Some of my Christian storyteller friends share legitimate protests against Christian fiction clichés. These include: Christian fiction is too “clean,” legalistic, unrealistic, and narrow.

Despite market downturns, many authors do well. But for various reasons, some do not.

In response, these authors might say, “All those moralistic rules are why I gave up trying to write for the Christian market. Instead I will take my chances with secular publishers.”

As the proverb goes: out of the frying pan, and into the fire.

I say this because from what I’ve seen, some secular publishers may not actually be more free than Christian publishers. Based at least on accounts that have risen to the top,1 it sounds like secular publishers are taking a page from stereotypical Christian publishing. They are increasingly restricting content based solely on religious (not “neutral”) beliefs.

Let’s survey three unbiblical notions in Christian fiction, and then each secular “imitation.”

Christian fiction: ‘You can’t say bad words’

Splickety Publishing founder/editor-in-chief Ben Wolf recently offered five thoughts in this infamous issue. He emphasized an author’s purpose compared with common Bible texts.

Advocates of the no-fiction-swearing rule seem to apply these common verses not only to a Christian’s personal behavior, but to writing or reading about fictional characters who do swear. They seem to suppose that merely seeing letters on the page will provoke a typical reader to imitating the character’s sinful attitudes that provoked the verbal outburst. (In biblical texts such as Mark 7, Jesus teaches the more frightening truth about sin’s origin.)

Secular fiction: ‘You can’t say bad words’

Meanwhile, secular fiction also increasingly restricts certain “bad words.”

People often restrict books that acknowledge racism, even if they don’t endorse it. We’ve heard debates over whether schools should allow students to read Samuel “Mark Twain” Clemens’ The Adventures of Tom Sawyer or The Adventures of Huckleberry Finn.2 Less challenged are some very evangelical-sounding assumptions behind this battle: that just seeing any bad word on a page could make a reader commit sin.

Older generations blocked books’ references to sex, but allowed names or other bad words. Today, those previous allowances/taboos have been exactly reversed.

Christian fiction: ‘You can’t explore particular themes’

Arguably, the Christian fiction no-bad-words rule is also applied to certain themes. Most Christian novels I’ve read don’t want to concede that Christians have denominations—and can get very loud about them. Deeper doctrines are off-limits too, like “Reformed” ideas (e.g., God gives special grace to elect those whom He freely chooses to save) versus more “Arminian” ideas (e.g. God provides grace to people who must freely choose salvation).

Christian publishers may want to “be all things to all people,” as much as possible. They may also want to avoid offending many special interest groups. After all, God’s word says to think about pure things avoid triggering (or “causing to stumble”) everyone, right?

Secular fiction: ‘You can’t explore particular themes’

Author Nick Cole explained why he was forced to publish independently, after his already-sold manuscript included a story element that Harper Collins editors deemed too negative of abortion.

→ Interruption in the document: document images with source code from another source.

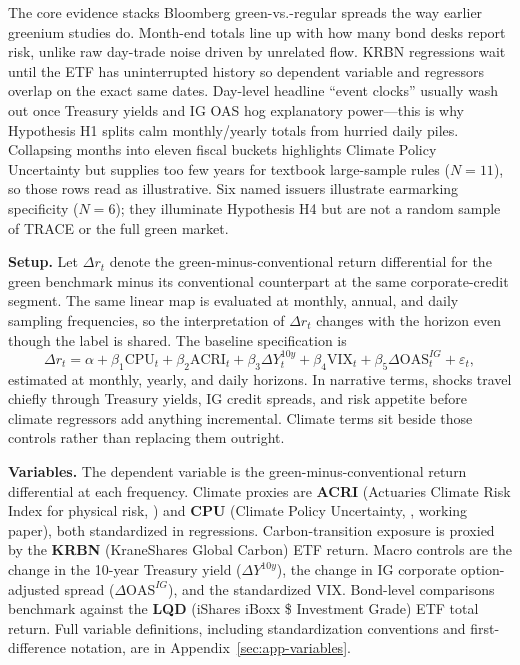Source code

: \documentclass[
  11pt,
]{article}
\makeatletter
\renewcommand{\subsection}{\@startsection{subsection}{2}{\z@}{-1.6ex\@plus -0.5ex \@minus -.2ex}{0.6ex \@plus.2ex}{\normalfont\large\bfseries\color{TitleBlue}}}
\makeatother
\begin{document}
The core evidence stacks Bloomberg green-vs.-regular spreads the way earlier greenium studies do. Month-end totals line up with how many bond desks report risk, unlike raw day-trade noise driven by unrelated flow. KRBN regressions wait until the ETF has uninterrupted history so dependent variable and regressors overlap on the exact same dates. Day-level headline ``event clocks'' usually wash out once Treasury yields and IG OAS hog explanatory power---this is why Hypothesis H1 splits calm monthly/yearly totals from hurried daily piles. Collapsing months into eleven fiscal buckets highlights Climate Policy Uncertainty but supplies too few years for textbook large-sample rules ($N = 11$), so those rows read as illustrative. Six named issuers illustrate earmarking specificity ($N = 6$); they illuminate Hypothesis H4 but are not a random sample of TRACE or the full green market.

\subsection{Baseline specification}

\textbf{Setup.} Let \(\Delta r_t\) denote the green-minus-conventional
return differential for the green benchmark minus its conventional
counterpart at the same corporate-credit segment. The same linear map is
evaluated at monthly, annual, and daily sampling frequencies, so the
interpretation of \(\Delta r_t\) changes with the horizon even though the
label is shared. The baseline specification is
\[
\Delta r_t = \alpha + \beta_1 \mathrm{CPU}_t + \beta_2 \mathrm{ACRI}_t + \beta_3 \Delta Y_t^{10y} + \beta_4 \mathrm{VIX}_t + \beta_5 \Delta \mathrm{OAS}_t^{IG} + \varepsilon_t,
\]
estimated at monthly, yearly, and daily horizons. In narrative terms, shocks travel chiefly through Treasury yields, IG credit spreads, and risk appetite before climate regressors add anything incremental. Climate terms sit beside those controls rather than replacing them outright.

\textbf{Variables.} The dependent variable is the green-minus-conventional
return differential at each frequency. Climate proxies are
\textbf{ACRI} (Actuaries Climate Risk Index for physical risk,
) and
\textbf{CPU} (Climate Policy Uncertainty,
, working paper), both
standardized in regressions. Carbon-transition exposure is proxied by
the \textbf{KRBN} (KraneShares Global Carbon) ETF return. Macro controls
are the change in the 10-year Treasury yield (\(\Delta Y^{10y}\)), the
change in IG corporate option-adjusted spread (\(\Delta \mathrm{OAS}^{IG}\)),
and the standardized VIX. Bond-level comparisons benchmark against the
\textbf{LQD} (iShares iBoxx \$ Investment Grade) ETF total return. Full
variable definitions, including standardization conventions and
first-difference notation, are in Appendix~\ref{sec:app-variables}.
\end{document}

Meanwhile, a featured author at Tor.com blasted C.S. Lewis’s The Horse and His Boy for supposed sexism, particularly Hwin the mare, who was suffering “repression.”

And of course, there’s the apparent trend of publishers hiring “sensitivity readers.”

Secular publishers, too, want to “be all things to all people” as much as possible. They also want to avoid offending many potential interest groups (or the perception thereof).

Christian fiction: ‘You cannot question our fashionable religion’

I say this cautiously, because there’s a whole industry of Christians (real and otherwise) who literally turn a profit by selling their own Doubt and Authenticity. At the same time, it would help to see more Christian characters directly, blatantly, and honestly wrestling with doubt and despair. Like the Psalmists. Like people who want to curse God and die.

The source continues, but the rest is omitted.